_INFORMATION SHOWN_:
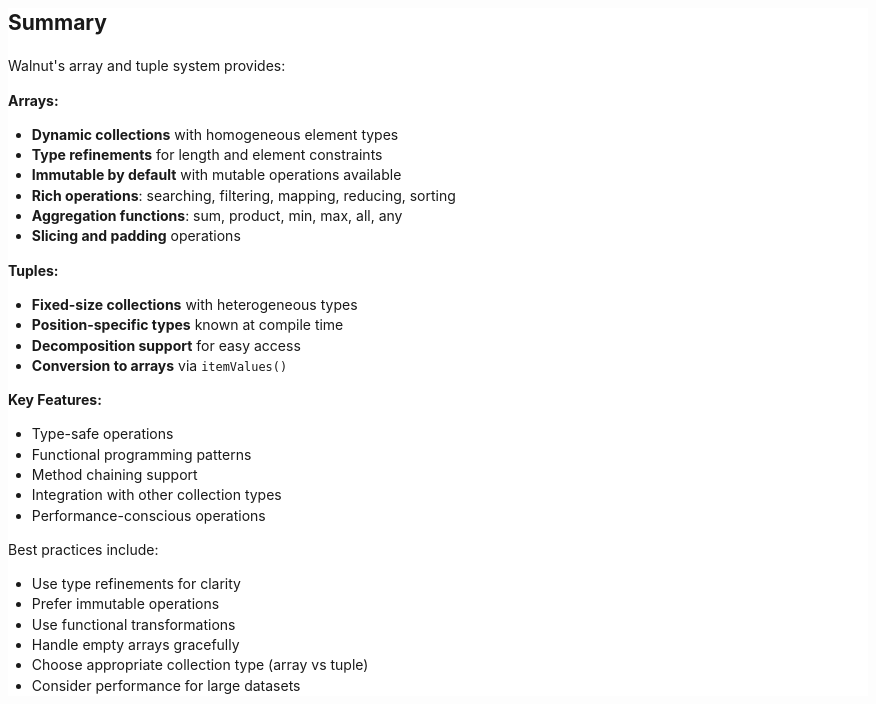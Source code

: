 ## Summary

Walnut's array and tuple system provides:

**Arrays:**
- **Dynamic collections** with homogeneous element types
- **Type refinements** for length and element constraints
- **Immutable by default** with mutable operations available
- **Rich operations**: searching, filtering, mapping, reducing, sorting
- **Aggregation functions**: sum, product, min, max, all, any
- **Slicing and padding** operations

**Tuples:**
- **Fixed-size collections** with heterogeneous types
- **Position-specific types** known at compile time
- **Decomposition support** for easy access
- **Conversion to arrays** via `itemValues()`

**Key Features:**
- Type-safe operations
- Functional programming patterns
- Method chaining support
- Integration with other collection types
- Performance-conscious operations

Best practices include:
- Use type refinements for clarity
- Prefer immutable operations
- Use functional transformations
- Handle empty arrays gracefully
- Choose appropriate collection type (array vs tuple)
- Consider performance for large datasets
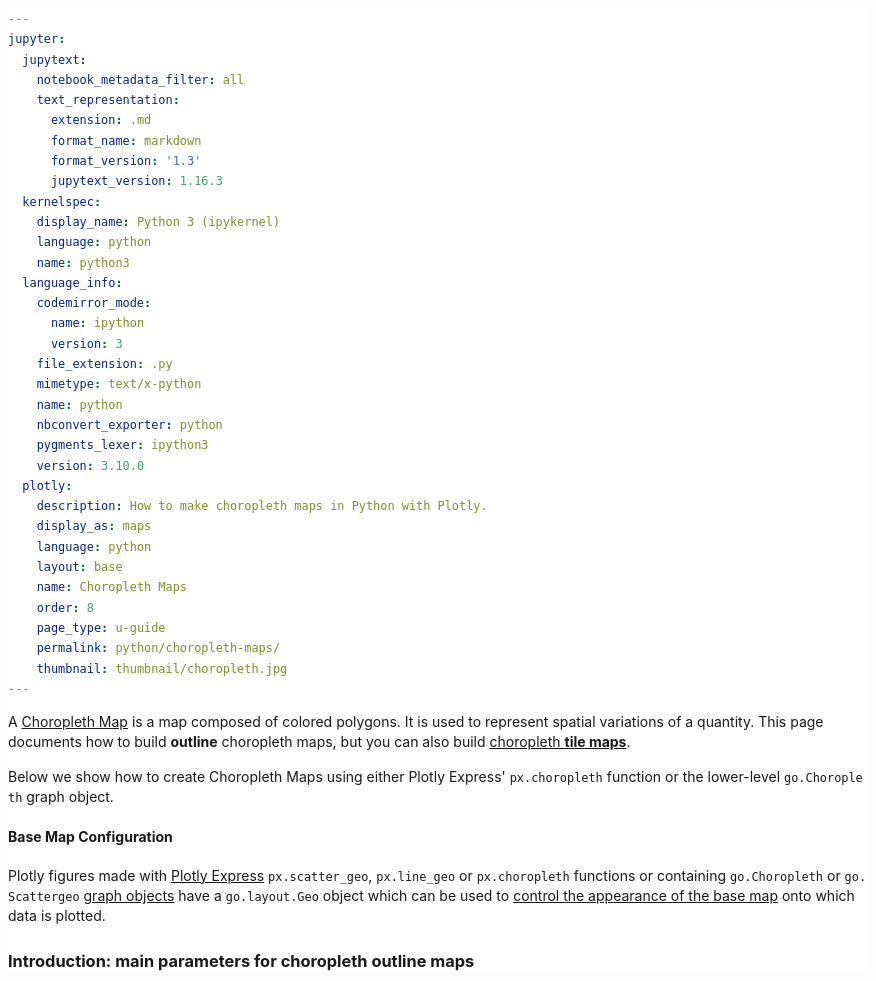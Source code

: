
 ```yaml
---
jupyter:
  jupytext:
    notebook_metadata_filter: all
    text_representation:
      extension: .md
      format_name: markdown
      format_version: '1.3'
      jupytext_version: 1.16.3
  kernelspec:
    display_name: Python 3 (ipykernel)
    language: python
    name: python3
  language_info:
    codemirror_mode:
      name: ipython
      version: 3
    file_extension: .py
    mimetype: text/x-python
    name: python
    nbconvert_exporter: python
    pygments_lexer: ipython3
    version: 3.10.0
  plotly:
    description: How to make choropleth maps in Python with Plotly.
    display_as: maps
    language: python
    layout: base
    name: Choropleth Maps
    order: 8
    page_type: u-guide
    permalink: python/choropleth-maps/
    thumbnail: thumbnail/choropleth.jpg
---
```


A [Choropleth Map](https://en.wikipedia.org/wiki/Choropleth_map) is a map composed of colored polygons. It is used to represent spatial variations of a quantity. This page documents how to build **outline** choropleth maps, but you can also build [choropleth **tile maps**](/python/tile-county-choropleth).

Below we show how to create Choropleth Maps using either Plotly Express' `px.choropleth` function or the lower-level `go.Choropleth` graph object.

#### Base Map Configuration

Plotly figures made with [Plotly Express](/python/plotly-express/) `px.scatter_geo`, `px.line_geo` or `px.choropleth` functions or containing `go.Choropleth` or `go.Scattergeo` [graph objects](/python/graph-objects/) have a `go.layout.Geo` object which can be used to [control the appearance of the base map](/python/map-configuration/) onto which data is plotted.

### Introduction: main parameters for choropleth outline maps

_TRY IT_:
Copy from the entries only those lines that hold the word "outline".

_TASK SOLUTION_:
A [Choropleth Map](https://en.wikipedia.org/wiki/Choropleth_map) is a map composed of colored polygons. It is used to represent spatial variations of a quantity. This page documents how to build **outline** choropleth maps, but you can also build [choropleth **tile maps**](/python/tile-county-choropleth).
### Introduction: main parameters for choropleth outline maps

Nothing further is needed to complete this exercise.